(WORK INSTRUCTION) Return the run of lines below that opens with the line containing "branch into another" and closes with the line containing "- [02.案例集]()", keeping each one exact.

RECORDS SHOWN Block Start

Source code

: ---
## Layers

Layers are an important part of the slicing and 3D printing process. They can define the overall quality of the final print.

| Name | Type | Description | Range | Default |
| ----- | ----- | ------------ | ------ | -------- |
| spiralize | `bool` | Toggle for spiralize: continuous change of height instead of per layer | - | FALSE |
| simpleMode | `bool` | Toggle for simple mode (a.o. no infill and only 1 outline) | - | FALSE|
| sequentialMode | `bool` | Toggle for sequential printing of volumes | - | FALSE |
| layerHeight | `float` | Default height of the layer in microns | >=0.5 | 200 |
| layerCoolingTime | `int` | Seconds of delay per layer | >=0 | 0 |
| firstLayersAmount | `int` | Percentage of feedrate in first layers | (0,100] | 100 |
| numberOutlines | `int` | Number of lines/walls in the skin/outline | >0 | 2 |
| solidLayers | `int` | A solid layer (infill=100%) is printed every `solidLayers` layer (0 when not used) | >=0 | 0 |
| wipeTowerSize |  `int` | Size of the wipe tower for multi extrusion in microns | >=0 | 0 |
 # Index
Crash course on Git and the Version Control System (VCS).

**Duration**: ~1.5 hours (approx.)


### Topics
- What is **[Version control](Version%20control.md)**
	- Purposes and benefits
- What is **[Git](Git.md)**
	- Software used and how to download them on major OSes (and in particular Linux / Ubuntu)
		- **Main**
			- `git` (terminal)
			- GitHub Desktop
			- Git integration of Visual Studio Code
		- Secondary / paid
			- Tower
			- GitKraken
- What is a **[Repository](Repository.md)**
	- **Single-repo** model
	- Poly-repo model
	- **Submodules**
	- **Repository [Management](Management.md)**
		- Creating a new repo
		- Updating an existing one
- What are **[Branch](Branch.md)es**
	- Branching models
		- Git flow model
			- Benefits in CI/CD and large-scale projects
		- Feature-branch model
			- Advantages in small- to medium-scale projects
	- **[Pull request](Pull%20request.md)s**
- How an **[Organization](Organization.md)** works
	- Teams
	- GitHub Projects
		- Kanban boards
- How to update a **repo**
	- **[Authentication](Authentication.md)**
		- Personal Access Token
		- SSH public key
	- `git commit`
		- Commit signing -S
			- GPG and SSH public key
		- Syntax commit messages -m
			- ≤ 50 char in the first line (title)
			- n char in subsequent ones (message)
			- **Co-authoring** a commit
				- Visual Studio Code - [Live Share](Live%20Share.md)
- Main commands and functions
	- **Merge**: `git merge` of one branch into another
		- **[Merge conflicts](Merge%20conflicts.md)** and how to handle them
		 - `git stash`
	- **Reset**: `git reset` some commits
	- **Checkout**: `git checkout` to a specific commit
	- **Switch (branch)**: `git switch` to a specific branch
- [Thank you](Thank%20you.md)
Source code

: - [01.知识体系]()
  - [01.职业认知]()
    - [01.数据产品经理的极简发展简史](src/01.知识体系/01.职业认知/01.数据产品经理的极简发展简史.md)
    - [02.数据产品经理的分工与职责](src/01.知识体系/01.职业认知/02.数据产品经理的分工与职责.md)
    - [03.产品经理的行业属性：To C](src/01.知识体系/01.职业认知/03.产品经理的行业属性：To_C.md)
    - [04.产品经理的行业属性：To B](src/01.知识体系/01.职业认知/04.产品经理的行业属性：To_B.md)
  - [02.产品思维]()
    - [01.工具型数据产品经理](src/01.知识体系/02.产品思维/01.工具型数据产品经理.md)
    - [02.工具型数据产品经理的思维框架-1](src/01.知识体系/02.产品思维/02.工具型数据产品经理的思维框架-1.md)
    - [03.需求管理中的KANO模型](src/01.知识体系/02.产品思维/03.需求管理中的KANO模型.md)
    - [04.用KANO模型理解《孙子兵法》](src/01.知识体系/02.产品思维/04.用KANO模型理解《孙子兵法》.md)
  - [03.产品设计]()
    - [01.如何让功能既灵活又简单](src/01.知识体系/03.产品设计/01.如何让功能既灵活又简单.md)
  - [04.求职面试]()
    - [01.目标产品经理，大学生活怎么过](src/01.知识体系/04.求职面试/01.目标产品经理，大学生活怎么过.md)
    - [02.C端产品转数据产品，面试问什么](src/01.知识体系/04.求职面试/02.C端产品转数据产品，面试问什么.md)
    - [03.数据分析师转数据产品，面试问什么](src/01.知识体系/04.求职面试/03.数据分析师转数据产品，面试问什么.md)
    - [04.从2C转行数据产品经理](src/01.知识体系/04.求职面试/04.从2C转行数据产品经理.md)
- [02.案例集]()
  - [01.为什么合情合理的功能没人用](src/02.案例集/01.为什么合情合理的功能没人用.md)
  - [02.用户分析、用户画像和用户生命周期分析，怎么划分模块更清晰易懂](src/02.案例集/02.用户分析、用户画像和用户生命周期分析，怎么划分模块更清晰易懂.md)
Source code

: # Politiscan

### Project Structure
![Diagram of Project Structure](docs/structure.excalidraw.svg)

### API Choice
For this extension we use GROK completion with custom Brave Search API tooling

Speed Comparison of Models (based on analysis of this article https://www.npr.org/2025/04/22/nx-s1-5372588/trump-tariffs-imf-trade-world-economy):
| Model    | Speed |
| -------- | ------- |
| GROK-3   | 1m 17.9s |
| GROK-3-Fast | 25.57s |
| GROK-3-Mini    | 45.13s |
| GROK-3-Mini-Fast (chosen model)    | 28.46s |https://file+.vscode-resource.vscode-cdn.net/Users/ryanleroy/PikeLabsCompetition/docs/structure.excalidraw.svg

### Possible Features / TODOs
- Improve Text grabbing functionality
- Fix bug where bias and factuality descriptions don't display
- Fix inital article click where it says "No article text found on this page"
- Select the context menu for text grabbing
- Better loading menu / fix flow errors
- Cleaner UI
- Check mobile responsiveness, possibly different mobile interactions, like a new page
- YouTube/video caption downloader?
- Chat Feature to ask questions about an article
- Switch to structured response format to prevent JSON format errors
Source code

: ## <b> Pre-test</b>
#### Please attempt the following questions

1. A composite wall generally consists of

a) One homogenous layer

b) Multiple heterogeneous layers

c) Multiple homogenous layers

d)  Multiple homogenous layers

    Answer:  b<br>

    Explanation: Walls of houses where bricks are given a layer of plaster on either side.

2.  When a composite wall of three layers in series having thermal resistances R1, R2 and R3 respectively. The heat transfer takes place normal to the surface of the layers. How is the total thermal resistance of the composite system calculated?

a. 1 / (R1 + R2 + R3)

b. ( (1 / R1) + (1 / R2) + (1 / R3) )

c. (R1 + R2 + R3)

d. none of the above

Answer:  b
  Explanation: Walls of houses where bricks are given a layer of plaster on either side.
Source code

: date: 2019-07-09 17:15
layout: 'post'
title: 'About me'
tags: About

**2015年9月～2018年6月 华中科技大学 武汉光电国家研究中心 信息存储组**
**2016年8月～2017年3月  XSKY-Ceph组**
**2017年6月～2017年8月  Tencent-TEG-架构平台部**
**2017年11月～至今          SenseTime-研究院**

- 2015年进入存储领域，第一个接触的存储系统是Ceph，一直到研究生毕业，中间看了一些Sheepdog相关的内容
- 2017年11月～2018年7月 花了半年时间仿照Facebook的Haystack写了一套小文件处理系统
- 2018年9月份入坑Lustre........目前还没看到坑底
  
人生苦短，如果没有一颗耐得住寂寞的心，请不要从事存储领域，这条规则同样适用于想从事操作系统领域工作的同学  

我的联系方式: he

RECORDS SHOWN Block End

(WRITTEN SOLUTION)
	- **Merge**: `git merge` of one branch into another
		- **[Merge conflicts](Merge%20conflicts.md)** and how to handle them
		 - `git stash`
	- **Reset**: `git reset` some commits
	- **Checkout**: `git checkout` to a specific commit
	- **Switch (branch)**: `git switch` to a specific branch
- [Thank you](Thank%20you.md)
Source code

: - [01.知识体系]()
  - [01.职业认知]()
    - [01.数据产品经理的极简发展简史](src/01.知识体系/01.职业认知/01.数据产品经理的极简发展简史.md)
    - [02.数据产品经理的分工与职责](src/01.知识体系/01.职业认知/02.数据产品经理的分工与职责.md)
    - [03.产品经理的行业属性：To C](src/01.知识体系/01.职业认知/03.产品经理的行业属性：To_C.md)
    - [04.产品经理的行业属性：To B](src/01.知识体系/01.职业认知/04.产品经理的行业属性：To_B.md)
  - [02.产品思维]()
    - [01.工具型数据产品经理](src/01.知识体系/02.产品思维/01.工具型数据产品经理.md)
    - [02.工具型数据产品经理的思维框架-1](src/01.知识体系/02.产品思维/02.工具型数据产品经理的思维框架-1.md)
    - [03.需求管理中的KANO模型](src/01.知识体系/02.产品思维/03.需求管理中的KANO模型.md)
    - [04.用KANO模型理解《孙子兵法》](src/01.知识体系/02.产品思维/04.用KANO模型理解《孙子兵法》.md)
  - [03.产品设计]()
    - [01.如何让功能既灵活又简单](src/01.知识体系/03.产品设计/01.如何让功能既灵活又简单.md)
  - [04.求职面试]()
    - [01.目标产品经理，大学生活怎么过](src/01.知识体系/04.求职面试/01.目标产品经理，大学生活怎么过.md)
    - [02.C端产品转数据产品，面试问什么](src/01.知识体系/04.求职面试/02.C端产品转数据产品，面试问什么.md)
    - [03.数据分析师转数据产品，面试问什么](src/01.知识体系/04.求职面试/03.数据分析师转数据产品，面试问什么.md)
    - [04.从2C转行数据产品经理](src/01.知识体系/04.求职面试/04.从2C转行数据产品经理.md)
- [02.案例集]()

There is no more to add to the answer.